You could try the converters or the viewers on this page, which may at least help you make a backup of your previous work:
http://office.microsoft.com/en-us/downloads/CD010225121033.aspx

Good luck!

ISys


----------



## Rollin_Again (Sep 4, 2003)

If the data is not sensitive email to rollin_again at hotmail dot com and I can try one of the recovery programs I have. When I have important documents that I can't afford to lose, I always email them to myself so there is a copy on the gmail server at all times.

Regards,
Rollin


----------



## countrydaddy (Mar 3, 2007)

I think I lost the reply I tried to make to you guys, so I'll try again.

Thanks for your replies.

To kiwiguy: Yeah, I know I should back up important files, but I just got complacent with this one since I use it almost every day. I appreciate the links. Thanks.

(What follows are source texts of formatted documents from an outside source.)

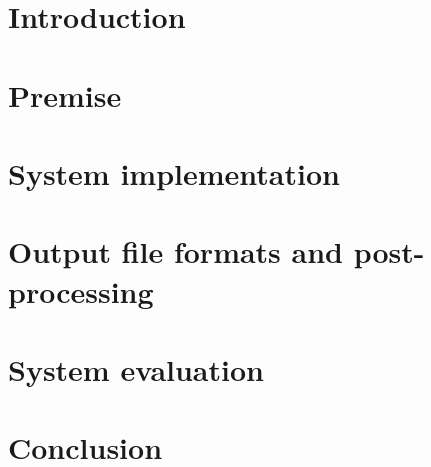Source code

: \documentclass[english, numeric, fleqn, draft]{tauthesis}
\begin{document}
\tableofcontents


\glossary


\mainmatter

\chapter{Introduction}
\label{ch:1-introduction}


\chapter{Premise}
\label{ch:2-premise}


\chapter{System implementation}
\label{ch:3-system}


\chapter{Output file formats and post-processing}
\label{ch:4-files-and-post}


\chapter{System evaluation}
\label{ch:5-evaluation}


\chapter{Conclusion}
\label{ch:6-conclusion}


\printbibliography[heading=bibintoc]

\end{document}
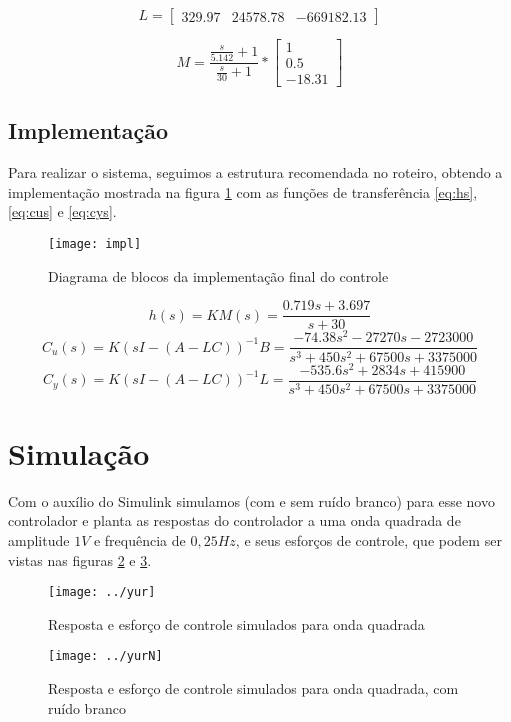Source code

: \documentclass{article}
\begin{document}
\begin{equation}
\label{eq:matl}
L=
\begin{bmatrix}
329.97 & 24578.78 & -669182.13
\end{bmatrix}
\end{equation}

\begin{equation}
\label{eq:matm}
M = \frac{\frac{s}{5.142} + 1}{\frac{s}{30} + 1}*
\begin{bmatrix}
1\\
0.5\\
-18.31
\end{bmatrix}
\end{equation}

\subsection{Implementação}
Para realizar o sistema, seguimos a estrutura recomendada no roteiro\cite{bb:roteiro}, obtendo a implementação mostrada na figura \ref{fig:impl} com as funções de transferência \ref{eq:hs}, \ref{eq:cus} e \ref{eq:cys}.
\begin{figure}[H]
	\centering
	\texttt{[image: impl]}
	\caption{Diagrama de blocos da implementação final do controle}
	\label{fig:impl}
\end{figure}

\begin{equation}
\label{eq:hs}
h(s) = KM(s) = \frac{0.719 s + 3.697}{s+30}
\end{equation}
\begin{equation}
\label{eq:cus}
C_u(s) = K(sI - (A - LC))^{-1}B = \frac{-74.38 s^2 - 27270 s - 2723000}{s^3 + 450 s^2 + 67500 s + 3375000}
\end{equation}
\begin{equation}
\label{eq:cys}
C_y(s) = K(sI - (A - LC))^{-1}L = \frac{-535.6 s^2 + 2834 s + 415900}{s^3 + 450 s^2 + 67500 s + 3375000}
\end{equation}


\section{Simulação}
Com o auxílio do Simulink simulamos (com e sem ruído branco) para esse novo controlador e planta as respostas do controlador a uma onda quadrada de amplitude $1V$ e frequência de $0,25Hz$, e seus esforços de controle, que podem ser vistas nas figuras \ref{fig:yur} e \ref{fig:yurN}.
\begin{figure}[H]
	\centering
	\texttt{[image: ../yur]}
	\caption{Resposta e esforço de controle simulados para onda quadrada}
	\label{fig:yur}
\end{figure}
\begin{figure}[H]
	\centering
	\texttt{[image: ../yurN]}
	\caption{Resposta e esforço de controle simulados para onda quadrada, com ruído branco}
	\label{fig:yurN}
\end{figure}
\end{document}
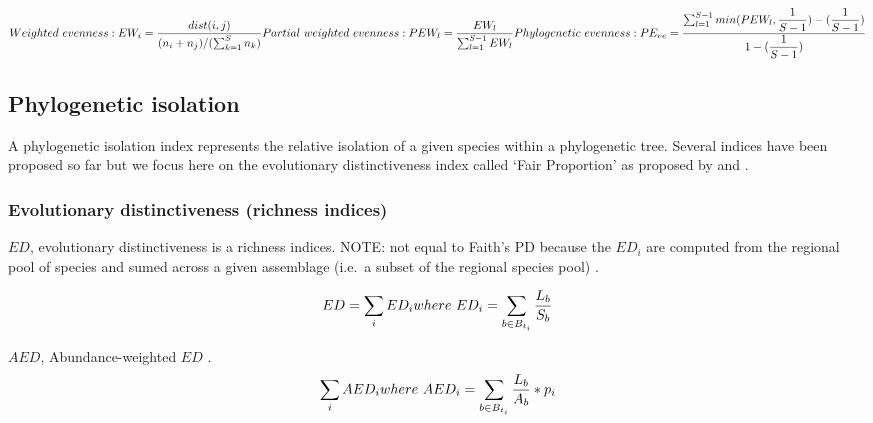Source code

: \documentclass[]{book}
\theoremstyle{definition}
\theoremstyle{definition}
\theoremstyle{definition}
\theoremstyle{remark}
\begin{document}
\[
Weighted \ evenness: \\
EW_{i} = \dfrac{dist(i,j)}
{(n_{i} + n_{j})/(\sum_{k=1}^{S}n_{k})} \\
\ \\
Partial \ weighted \ evenness: \\ 
PEW_{l} = \dfrac
{EW_{l}}
{\sum_{l=1}^{S-1} EW_{l}} \\
\ \\
Phylogenetic \ evenness: \\
PE_{ve} = \dfrac
{\sum_{l=1}^{S-1} min(PEW_{l}, \dfrac{1}{S-1}) - (\dfrac{1}{S-1})}
{1- (\dfrac{1}{S-1})}
\]

\hypertarget{phylogenetic-isolation}{\subsection{Phylogenetic
isolation}\label{phylogenetic-isolation}}

A phylogenetic isolation index represents the relative isolation of a
given species within a phylogenetic tree. Several indices have been
proposed so far but we focus here on the evolutionary distinctiveness
index called `Fair Proportion' as proposed by \citet{Redding2003} and
\citet{Isaac2007}.

\subsubsection{Evolutionary distinctiveness (richness
indices)}\label{evolutionary-distinctiveness-richness-indices}

\(ED\), evolutionary distinctiveness is a richness indices. NOTE: not
equal to Faith's PD because the \(ED_{i}\) are computed from the
regional pool of species and sumed across a given assemblage (i.e.~a
subset of the regional species pool)
\citep{Tucker2016, Safi2013a, Redding2003, Isaac2007}.

\[
  ED = \sum_{i}ED_{i} \\
  \ \\ 
  where \ ED_{i} = \sum_{b \in B_{t_{i}}} \dfrac{L_{b}}{S_{b}} 
\]

\(AED\), Abundance-weighted \(ED\) \citep{Tucker2016, Cadotte2010}. \[
\sum_{i} AED_{i} \\
\ \\
where \ AED_{i} = \sum_{b \in B_{t_{i}}} \dfrac{L_{b}}{A_{b} }* p_{i}
\]
\end{document}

To ISys: No, I haven't installed anything in the past couple of months. Thanks for the links; I'll check them out.

To Rollin_again: There isn't any sensitive material on the file, but you may find some stuff that you think is silly! I'll send you the file. Thanks.


----------



## Rollin_Again (Sep 4, 2003)

I ran a recovery program on the file and it can now be opened. I have emailed you a copy of the updated workbook. Check it to make sure the data is correct.

Regards,
Rollin


----------



## countrydaddy (Mar 3, 2007)

Rollin,
I received the file back from you and it's beautiful. Whew!!!...I am so relieved. Can't thank you enough! Sure glad I signed up with Tech Guy... and sure glad you did too!
Gratefully,
Countrydaddy


----------



## Rollin_Again (Sep 4, 2003)

Glad to help out! Have we learned a lesson about keeping backups??

Feel free to mark the thread as solved from the thread tools at the top of the page. One more thing, Welcome to the Tech Support Boards!!

Regards,
Rollin


----------